## WHAT THE EXERCISE ASKS
Please retype the listing below without a single change.

## PROVIDED RECORDS
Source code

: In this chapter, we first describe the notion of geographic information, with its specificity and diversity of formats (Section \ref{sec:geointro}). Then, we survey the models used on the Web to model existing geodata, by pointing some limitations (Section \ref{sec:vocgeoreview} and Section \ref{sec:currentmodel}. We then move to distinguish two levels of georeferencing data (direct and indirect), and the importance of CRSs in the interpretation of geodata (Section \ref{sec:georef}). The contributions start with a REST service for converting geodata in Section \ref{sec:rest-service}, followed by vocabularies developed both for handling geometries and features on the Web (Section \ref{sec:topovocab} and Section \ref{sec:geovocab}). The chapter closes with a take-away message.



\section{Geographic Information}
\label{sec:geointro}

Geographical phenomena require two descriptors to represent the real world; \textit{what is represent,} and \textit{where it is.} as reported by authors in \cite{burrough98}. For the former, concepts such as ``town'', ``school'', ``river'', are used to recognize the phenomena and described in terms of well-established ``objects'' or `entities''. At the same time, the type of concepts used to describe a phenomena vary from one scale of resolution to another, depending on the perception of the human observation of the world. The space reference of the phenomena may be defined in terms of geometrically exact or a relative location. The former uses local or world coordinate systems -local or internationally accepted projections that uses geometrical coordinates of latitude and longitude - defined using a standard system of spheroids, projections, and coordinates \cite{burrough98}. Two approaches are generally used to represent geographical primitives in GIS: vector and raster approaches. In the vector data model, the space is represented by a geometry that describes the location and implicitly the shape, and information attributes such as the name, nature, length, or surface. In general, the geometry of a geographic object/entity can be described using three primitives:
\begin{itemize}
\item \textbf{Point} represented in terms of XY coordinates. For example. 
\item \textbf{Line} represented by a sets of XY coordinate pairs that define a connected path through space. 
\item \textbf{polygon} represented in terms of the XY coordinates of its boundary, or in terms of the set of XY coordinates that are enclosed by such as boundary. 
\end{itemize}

## SOLUTION TO THE EXERCISE
Source code

: In this chapter, we first describe the notion of geographic information, with its specificity and diversity of formats (Section \ref{sec:geointro}). Then, we survey the models used on the Web to model existing geodata, by pointing some limitations (Section \ref{sec:vocgeoreview} and Section \ref{sec:currentmodel}. We then move to distinguish two levels of georeferencing data (direct and indirect), and the importance of CRSs in the interpretation of geodata (Section \ref{sec:georef}). The contributions start with a REST service for converting geodata in Section \ref{sec:rest-service}, followed by vocabularies developed both for handling geometries and features on the Web (Section \ref{sec:topovocab} and Section \ref{sec:geovocab}). The chapter closes with a take-away message.



\section{Geographic Information}
\label{sec:geointro}

Geographical phenomena require two descriptors to represent the real world; \textit{what is represent,} and \textit{where it is.} as reported by authors in \cite{burrough98}. For the former, concepts such as ``town'', ``school'', ``river'', are used to recognize the phenomena and described in terms of well-established ``objects'' or `entities''. At the same time, the type of concepts used to describe a phenomena vary from one scale of resolution to another, depending on the perception of the human observation of the world. The space reference of the phenomena may be defined in terms of geometrically exact or a relative location. The former uses local or world coordinate systems -local or internationally accepted projections that uses geometrical coordinates of latitude and longitude - defined using a standard system of spheroids, projections, and coordinates \cite{burrough98}. Two approaches are generally used to represent geographical primitives in GIS: vector and raster approaches. In the vector data model, the space is represented by a geometry that describes the location and implicitly the shape, and information attributes such as the name, nature, length, or surface. In general, the geometry of a geographic object/entity can be described using three primitives:
\begin{itemize}
\item \textbf{Point} represented in terms of XY coordinates. For example. 
\item \textbf{Line} represented by a sets of XY coordinate pairs that define a connected path through space. 
\item \textbf{polygon} represented in terms of the XY coordinates of its boundary, or in terms of the set of XY coordinates that are enclosed by such as boundary. 
\end{itemize}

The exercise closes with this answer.